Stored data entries
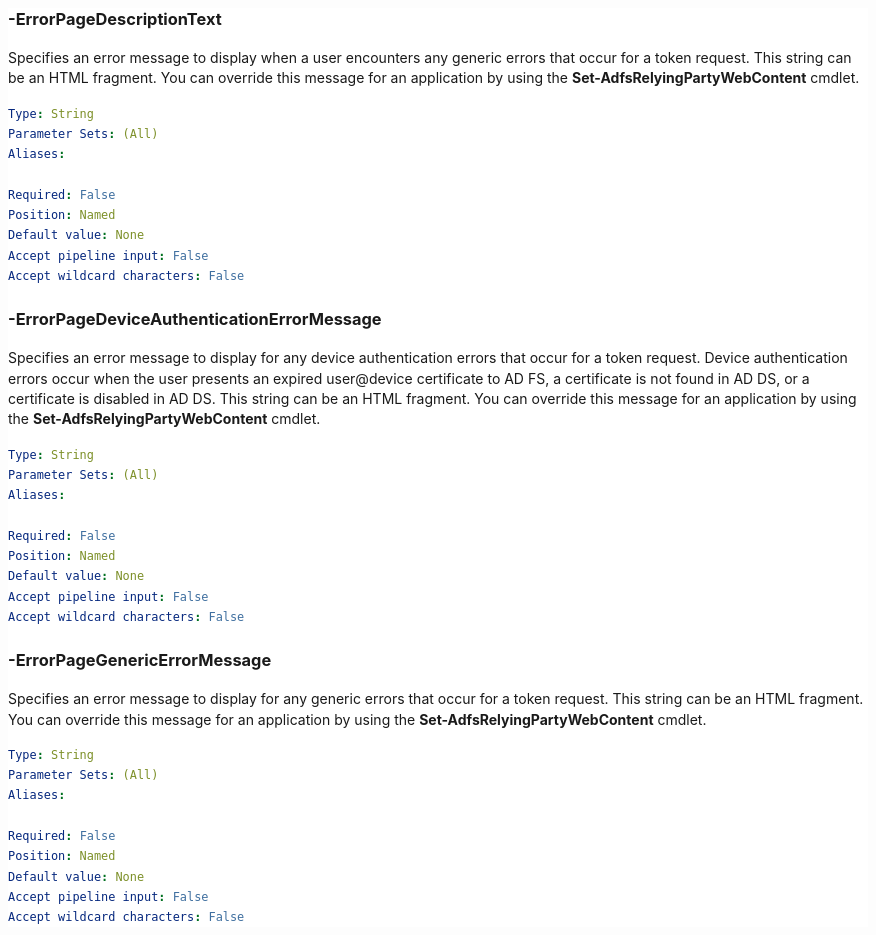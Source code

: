 ### -ErrorPageDescriptionText
Specifies an error message to display when a user encounters any generic errors that occur for a token request.
This string can be an HTML fragment.
You can override this message for an application by using the **Set-AdfsRelyingPartyWebContent** cmdlet.

```yaml
Type: String
Parameter Sets: (All)
Aliases: 

Required: False
Position: Named
Default value: None
Accept pipeline input: False
Accept wildcard characters: False
```

### -ErrorPageDeviceAuthenticationErrorMessage
Specifies an error message to display for any device authentication errors that occur for a token request.
Device authentication errors occur when the user presents an expired user@device certificate to AD FS, a certificate is not found in AD DS, or a certificate is disabled in AD DS.
This string can be an HTML fragment.
You can override this message for an application by using the **Set-AdfsRelyingPartyWebContent** cmdlet.

```yaml
Type: String
Parameter Sets: (All)
Aliases: 

Required: False
Position: Named
Default value: None
Accept pipeline input: False
Accept wildcard characters: False
```

### -ErrorPageGenericErrorMessage
Specifies an error message to display for any generic errors that occur for a token request.
This string can be an HTML fragment.
You can override this message for an application by using the **Set-AdfsRelyingPartyWebContent** cmdlet.

```yaml
Type: String
Parameter Sets: (All)
Aliases: 

Required: False
Position: Named
Default value: None
Accept pipeline input: False
Accept wildcard characters: False
```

• **HOW TO COMPLETE THIS TASK**
Leaving the images out, print the records above exactly.

• **TASK RESPONSE**
Source code

: ### -ErrorPageDescriptionText
Specifies an error message to display when a user encounters any generic errors that occur for a token request.
This string can be an HTML fragment.
You can override this message for an application by using the **Set-AdfsRelyingPartyWebContent** cmdlet.

```yaml
Type: String
Parameter Sets: (All)
Aliases: 

Required: False
Position: Named
Default value: None
Accept pipeline input: False
Accept wildcard characters: False
```

### -ErrorPageDeviceAuthenticationErrorMessage
Specifies an error message to display for any device authentication errors that occur for a token request.
Device authentication errors occur when the user presents an expired user@device certificate to AD FS, a certificate is not found in AD DS, or a certificate is disabled in AD DS.
This string can be an HTML fragment.
You can override this message for an application by using the **Set-AdfsRelyingPartyWebContent** cmdlet.

```yaml
Type: String
Parameter Sets: (All)
Aliases: 

Required: False
Position: Named
Default value: None
Accept pipeline input: False
Accept wildcard characters: False
```

### -ErrorPageGenericErrorMessage
Specifies an error message to display for any generic errors that occur for a token request.
This string can be an HTML fragment.
You can override this message for an application by using the **Set-AdfsRelyingPartyWebContent** cmdlet.

```yaml
Type: String
Parameter Sets: (All)
Aliases: 

Required: False
Position: Named
Default value: None
Accept pipeline input: False
Accept wildcard characters: False
```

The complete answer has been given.